ABOUT THIS EXERCISE: Could you copy every line in the listing below that has the word "Embedding"?
[EXERCISE DATA — start]
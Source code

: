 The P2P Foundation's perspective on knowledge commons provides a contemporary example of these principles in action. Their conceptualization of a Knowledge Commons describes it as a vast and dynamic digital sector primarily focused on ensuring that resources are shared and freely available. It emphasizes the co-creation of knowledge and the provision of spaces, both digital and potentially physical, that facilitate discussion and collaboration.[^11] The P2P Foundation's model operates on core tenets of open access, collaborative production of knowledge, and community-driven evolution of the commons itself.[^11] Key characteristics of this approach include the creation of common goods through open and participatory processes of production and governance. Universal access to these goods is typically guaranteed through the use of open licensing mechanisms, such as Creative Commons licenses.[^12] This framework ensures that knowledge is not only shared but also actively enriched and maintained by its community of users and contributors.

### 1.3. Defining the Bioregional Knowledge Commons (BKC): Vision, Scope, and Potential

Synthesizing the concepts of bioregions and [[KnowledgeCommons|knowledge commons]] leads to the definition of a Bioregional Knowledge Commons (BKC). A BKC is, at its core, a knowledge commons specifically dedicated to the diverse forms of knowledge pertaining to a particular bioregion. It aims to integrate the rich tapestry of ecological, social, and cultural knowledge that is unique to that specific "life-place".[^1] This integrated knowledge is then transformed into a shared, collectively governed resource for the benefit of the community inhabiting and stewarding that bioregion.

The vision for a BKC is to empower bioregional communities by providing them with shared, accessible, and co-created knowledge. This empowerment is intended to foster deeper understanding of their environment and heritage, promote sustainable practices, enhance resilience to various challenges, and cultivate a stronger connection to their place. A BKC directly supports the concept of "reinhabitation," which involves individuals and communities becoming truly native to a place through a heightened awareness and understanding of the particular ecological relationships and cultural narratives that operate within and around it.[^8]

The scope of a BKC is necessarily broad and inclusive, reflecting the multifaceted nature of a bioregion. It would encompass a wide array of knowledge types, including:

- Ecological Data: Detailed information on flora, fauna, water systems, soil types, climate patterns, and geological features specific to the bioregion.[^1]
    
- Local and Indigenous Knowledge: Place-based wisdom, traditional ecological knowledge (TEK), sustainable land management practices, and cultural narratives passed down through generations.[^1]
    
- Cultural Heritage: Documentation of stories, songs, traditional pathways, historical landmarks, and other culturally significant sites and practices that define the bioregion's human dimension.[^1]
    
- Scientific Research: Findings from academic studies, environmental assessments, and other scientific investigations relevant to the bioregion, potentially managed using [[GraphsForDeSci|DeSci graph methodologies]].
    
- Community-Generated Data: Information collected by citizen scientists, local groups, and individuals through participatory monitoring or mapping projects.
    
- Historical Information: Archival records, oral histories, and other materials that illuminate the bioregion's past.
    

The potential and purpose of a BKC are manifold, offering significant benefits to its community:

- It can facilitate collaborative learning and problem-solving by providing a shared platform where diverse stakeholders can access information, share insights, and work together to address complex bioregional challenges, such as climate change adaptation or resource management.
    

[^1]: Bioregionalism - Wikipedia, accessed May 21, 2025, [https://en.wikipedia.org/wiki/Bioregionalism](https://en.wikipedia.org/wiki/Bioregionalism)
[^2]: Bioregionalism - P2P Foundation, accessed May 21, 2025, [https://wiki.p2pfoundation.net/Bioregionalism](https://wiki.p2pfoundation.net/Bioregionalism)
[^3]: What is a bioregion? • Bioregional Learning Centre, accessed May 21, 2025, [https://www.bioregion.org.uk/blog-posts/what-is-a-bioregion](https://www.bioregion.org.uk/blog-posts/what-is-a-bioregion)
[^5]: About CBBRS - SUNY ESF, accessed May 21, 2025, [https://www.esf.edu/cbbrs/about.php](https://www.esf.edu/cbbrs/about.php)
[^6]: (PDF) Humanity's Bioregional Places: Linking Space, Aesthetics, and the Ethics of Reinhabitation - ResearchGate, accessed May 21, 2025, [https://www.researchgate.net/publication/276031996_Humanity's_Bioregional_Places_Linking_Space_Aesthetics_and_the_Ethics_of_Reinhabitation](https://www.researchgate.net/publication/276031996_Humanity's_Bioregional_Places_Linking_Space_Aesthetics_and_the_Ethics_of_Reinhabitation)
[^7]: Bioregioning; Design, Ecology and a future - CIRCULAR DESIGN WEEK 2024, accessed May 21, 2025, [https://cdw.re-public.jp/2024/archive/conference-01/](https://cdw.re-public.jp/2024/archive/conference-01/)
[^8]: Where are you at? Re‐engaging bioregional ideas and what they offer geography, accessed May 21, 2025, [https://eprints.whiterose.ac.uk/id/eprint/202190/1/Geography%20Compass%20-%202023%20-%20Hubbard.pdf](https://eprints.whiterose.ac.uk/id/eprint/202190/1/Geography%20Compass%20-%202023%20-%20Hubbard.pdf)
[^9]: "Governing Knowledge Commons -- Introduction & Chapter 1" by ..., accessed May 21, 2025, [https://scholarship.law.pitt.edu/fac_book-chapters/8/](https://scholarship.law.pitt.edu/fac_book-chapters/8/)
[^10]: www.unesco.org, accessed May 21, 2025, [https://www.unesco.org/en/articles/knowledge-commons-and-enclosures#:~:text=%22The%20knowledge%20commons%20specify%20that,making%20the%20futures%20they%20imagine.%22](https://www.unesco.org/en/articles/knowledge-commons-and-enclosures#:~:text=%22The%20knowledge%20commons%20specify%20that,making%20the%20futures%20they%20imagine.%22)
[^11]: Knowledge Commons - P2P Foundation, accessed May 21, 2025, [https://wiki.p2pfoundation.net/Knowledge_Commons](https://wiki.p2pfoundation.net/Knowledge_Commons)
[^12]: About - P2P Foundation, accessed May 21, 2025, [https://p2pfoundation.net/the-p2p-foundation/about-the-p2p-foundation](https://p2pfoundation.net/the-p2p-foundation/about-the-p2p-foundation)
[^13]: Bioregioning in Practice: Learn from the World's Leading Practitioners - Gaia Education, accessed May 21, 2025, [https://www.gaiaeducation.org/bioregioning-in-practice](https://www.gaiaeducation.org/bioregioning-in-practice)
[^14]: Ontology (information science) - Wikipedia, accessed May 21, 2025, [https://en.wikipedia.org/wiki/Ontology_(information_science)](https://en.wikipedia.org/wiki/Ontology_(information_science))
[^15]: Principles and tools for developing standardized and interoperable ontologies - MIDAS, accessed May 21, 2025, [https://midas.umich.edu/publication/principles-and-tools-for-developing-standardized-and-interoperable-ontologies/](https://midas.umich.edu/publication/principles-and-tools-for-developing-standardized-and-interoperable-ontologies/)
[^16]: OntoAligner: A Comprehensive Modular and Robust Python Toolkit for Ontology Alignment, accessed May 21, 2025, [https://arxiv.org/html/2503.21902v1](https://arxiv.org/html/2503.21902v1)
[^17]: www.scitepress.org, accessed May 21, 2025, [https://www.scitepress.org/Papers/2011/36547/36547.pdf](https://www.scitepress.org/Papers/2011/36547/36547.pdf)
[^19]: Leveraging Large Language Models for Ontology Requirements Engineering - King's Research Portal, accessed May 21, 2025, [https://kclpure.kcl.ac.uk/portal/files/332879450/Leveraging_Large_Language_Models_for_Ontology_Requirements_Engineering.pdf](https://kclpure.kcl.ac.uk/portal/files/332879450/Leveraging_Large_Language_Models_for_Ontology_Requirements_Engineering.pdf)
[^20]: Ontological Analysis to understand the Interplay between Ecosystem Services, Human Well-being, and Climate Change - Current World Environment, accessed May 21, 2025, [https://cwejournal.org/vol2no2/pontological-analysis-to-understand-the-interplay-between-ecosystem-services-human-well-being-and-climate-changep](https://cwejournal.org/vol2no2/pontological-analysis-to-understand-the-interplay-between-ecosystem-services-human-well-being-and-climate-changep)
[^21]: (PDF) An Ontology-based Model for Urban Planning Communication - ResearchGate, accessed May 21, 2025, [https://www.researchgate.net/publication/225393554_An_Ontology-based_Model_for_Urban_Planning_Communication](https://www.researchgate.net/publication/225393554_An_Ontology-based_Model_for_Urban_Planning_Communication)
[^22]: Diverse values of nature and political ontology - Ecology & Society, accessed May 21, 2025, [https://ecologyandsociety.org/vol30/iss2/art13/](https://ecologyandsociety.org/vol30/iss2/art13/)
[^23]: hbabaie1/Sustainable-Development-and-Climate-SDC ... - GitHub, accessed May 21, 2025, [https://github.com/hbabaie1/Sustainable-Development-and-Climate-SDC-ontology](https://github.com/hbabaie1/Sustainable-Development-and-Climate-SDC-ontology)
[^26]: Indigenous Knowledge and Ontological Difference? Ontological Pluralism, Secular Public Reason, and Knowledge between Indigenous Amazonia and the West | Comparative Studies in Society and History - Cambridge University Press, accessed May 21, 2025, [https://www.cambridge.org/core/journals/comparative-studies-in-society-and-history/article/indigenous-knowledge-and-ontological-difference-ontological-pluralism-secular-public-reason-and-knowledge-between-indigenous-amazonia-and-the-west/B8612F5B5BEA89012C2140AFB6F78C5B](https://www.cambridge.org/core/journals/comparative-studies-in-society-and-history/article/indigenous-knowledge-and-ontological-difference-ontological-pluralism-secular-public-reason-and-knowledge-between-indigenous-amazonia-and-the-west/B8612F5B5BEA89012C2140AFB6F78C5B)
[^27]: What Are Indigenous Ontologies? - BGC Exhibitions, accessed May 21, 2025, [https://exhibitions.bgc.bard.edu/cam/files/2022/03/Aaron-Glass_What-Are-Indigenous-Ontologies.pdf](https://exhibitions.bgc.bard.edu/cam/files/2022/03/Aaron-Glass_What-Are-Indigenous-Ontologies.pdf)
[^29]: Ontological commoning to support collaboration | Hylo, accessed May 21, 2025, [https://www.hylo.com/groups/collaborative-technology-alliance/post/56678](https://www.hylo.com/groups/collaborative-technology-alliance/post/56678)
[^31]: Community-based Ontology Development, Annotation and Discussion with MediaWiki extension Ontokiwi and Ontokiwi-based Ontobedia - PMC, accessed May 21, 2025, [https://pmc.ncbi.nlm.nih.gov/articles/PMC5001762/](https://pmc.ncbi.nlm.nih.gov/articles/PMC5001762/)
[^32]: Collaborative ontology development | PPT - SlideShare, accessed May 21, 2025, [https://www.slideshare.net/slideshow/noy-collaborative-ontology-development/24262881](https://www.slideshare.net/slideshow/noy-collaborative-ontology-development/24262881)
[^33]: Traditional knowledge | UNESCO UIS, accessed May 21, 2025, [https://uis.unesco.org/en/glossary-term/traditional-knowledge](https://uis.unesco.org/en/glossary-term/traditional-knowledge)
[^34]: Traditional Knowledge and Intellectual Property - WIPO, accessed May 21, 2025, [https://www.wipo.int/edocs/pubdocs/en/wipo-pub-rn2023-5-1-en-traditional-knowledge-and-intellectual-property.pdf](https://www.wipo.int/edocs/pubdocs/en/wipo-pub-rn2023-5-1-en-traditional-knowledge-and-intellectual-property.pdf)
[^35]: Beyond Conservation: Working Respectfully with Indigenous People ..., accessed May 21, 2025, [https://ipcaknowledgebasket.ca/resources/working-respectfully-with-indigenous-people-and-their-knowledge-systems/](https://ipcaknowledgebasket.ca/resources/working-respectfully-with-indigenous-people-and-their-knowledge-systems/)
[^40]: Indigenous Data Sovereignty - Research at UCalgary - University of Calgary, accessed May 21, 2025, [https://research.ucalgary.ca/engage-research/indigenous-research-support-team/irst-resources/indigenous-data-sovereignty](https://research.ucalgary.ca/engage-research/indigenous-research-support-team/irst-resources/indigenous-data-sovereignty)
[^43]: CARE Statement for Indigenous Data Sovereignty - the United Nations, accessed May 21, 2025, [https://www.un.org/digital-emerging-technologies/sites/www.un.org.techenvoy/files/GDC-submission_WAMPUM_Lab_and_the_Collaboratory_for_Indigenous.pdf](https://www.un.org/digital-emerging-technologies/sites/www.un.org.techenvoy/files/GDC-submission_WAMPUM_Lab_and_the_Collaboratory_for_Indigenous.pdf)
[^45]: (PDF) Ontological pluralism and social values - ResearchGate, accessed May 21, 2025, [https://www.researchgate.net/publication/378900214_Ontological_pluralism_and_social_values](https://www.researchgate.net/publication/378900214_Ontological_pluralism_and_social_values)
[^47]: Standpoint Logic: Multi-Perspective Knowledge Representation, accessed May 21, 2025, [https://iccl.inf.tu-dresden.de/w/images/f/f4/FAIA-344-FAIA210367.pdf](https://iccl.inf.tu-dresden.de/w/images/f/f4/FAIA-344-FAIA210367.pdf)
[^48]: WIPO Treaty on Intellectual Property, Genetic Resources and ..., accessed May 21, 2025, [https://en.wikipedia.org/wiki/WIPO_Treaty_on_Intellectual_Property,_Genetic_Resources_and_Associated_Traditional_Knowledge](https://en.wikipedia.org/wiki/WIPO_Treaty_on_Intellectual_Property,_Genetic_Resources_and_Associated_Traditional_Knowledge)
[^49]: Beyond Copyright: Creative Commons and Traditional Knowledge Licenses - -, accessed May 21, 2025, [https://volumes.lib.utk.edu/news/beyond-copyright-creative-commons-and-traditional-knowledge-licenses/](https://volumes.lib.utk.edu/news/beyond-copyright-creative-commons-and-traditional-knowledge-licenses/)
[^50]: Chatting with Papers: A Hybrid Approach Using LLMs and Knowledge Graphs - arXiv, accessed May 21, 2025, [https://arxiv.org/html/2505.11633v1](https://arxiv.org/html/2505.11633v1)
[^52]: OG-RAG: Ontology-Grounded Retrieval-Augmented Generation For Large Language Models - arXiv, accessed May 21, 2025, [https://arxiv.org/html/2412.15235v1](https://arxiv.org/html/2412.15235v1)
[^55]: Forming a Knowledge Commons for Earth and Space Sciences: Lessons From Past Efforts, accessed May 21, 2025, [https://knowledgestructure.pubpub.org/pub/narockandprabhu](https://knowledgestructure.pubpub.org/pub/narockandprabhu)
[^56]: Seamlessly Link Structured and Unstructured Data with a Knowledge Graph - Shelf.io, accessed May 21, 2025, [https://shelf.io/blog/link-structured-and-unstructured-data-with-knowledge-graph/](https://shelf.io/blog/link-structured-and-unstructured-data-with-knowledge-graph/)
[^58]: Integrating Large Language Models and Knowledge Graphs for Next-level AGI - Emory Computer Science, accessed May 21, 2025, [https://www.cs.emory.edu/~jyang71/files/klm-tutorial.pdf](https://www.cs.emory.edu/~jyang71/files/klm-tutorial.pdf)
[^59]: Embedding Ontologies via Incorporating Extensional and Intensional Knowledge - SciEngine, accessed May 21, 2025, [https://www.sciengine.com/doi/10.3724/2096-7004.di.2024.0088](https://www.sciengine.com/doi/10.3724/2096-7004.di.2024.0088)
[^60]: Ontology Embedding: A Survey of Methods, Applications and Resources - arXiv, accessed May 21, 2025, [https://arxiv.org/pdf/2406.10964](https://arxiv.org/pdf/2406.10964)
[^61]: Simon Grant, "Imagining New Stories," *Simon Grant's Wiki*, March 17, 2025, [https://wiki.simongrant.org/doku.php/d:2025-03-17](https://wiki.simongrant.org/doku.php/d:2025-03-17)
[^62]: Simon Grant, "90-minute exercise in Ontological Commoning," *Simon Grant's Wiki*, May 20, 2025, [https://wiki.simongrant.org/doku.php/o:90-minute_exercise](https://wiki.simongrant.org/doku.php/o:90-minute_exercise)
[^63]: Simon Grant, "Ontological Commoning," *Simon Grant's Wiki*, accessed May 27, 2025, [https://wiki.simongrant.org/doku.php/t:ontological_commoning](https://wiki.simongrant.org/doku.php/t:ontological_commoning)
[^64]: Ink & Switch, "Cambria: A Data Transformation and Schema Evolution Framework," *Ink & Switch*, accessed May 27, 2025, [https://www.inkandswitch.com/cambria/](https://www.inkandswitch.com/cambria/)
[EXERCISE DATA — finish]
TASK ANSWER:
[^59]: Embedding Ontologies via Incorporating Extensional and Intensional Knowledge - SciEngine, accessed May 21, 2025, [https://www.sciengine.com/doi/10.3724/2096-7004.di.2024.0088](https://www.sciengine.com/doi/10.3724/2096-7004.di.2024.0088)
[^60]: Ontology Embedding: A Survey of Methods, Applications and Resources - arXiv, accessed May 21, 2025, [https://arxiv.org/pdf/2406.10964](https://arxiv.org/pdf/2406.10964)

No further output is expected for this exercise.